### What is needed:
Give the lines of the material verbatim, from the first line to the line with "magnetic media .", including both.

### Given information:
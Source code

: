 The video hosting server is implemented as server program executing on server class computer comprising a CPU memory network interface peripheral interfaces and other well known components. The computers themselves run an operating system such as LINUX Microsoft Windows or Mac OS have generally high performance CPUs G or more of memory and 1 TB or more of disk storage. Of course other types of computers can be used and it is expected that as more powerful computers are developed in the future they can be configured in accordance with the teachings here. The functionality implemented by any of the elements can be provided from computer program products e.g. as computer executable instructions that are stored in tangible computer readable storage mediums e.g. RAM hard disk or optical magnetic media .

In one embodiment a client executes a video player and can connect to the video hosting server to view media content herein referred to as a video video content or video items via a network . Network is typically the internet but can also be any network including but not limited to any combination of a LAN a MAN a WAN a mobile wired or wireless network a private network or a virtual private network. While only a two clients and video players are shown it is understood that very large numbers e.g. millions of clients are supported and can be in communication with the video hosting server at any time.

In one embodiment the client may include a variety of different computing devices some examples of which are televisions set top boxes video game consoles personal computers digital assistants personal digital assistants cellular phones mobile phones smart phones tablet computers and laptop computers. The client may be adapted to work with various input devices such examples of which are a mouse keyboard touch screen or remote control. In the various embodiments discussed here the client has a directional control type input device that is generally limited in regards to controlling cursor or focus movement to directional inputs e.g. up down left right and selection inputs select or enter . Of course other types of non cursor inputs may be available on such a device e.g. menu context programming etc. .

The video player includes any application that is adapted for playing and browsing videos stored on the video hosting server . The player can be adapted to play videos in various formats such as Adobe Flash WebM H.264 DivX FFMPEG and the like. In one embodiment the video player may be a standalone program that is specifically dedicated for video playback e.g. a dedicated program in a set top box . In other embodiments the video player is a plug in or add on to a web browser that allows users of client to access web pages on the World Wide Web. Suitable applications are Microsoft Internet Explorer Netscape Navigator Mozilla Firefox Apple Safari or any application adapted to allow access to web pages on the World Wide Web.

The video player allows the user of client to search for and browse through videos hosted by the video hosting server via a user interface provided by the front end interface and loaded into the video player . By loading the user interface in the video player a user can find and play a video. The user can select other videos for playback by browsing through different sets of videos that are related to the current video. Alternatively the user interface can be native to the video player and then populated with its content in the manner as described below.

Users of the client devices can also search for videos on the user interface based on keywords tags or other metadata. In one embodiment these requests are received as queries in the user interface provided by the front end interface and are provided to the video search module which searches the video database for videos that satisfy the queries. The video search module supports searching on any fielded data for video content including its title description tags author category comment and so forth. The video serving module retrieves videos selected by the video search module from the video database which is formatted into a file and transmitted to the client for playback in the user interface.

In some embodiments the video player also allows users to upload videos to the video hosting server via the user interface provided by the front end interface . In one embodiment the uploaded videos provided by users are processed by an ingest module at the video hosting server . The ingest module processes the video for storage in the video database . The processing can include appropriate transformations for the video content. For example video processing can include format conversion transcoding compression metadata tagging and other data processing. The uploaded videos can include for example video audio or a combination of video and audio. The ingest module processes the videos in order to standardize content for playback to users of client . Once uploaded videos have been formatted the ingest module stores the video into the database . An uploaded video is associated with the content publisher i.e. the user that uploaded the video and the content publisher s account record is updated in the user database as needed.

### Response box:
Source code

: The video hosting server is implemented as server program executing on server class computer comprising a CPU memory network interface peripheral interfaces and other well known components. The computers themselves run an operating system such as LINUX Microsoft Windows or Mac OS have generally high performance CPUs G or more of memory and 1 TB or more of disk storage. Of course other types of computers can be used and it is expected that as more powerful computers are developed in the future they can be configured in accordance with the teachings here. The functionality implemented by any of the elements can be provided from computer program products e.g. as computer executable instructions that are stored in tangible computer readable storage mediums e.g. RAM hard disk or optical magnetic media .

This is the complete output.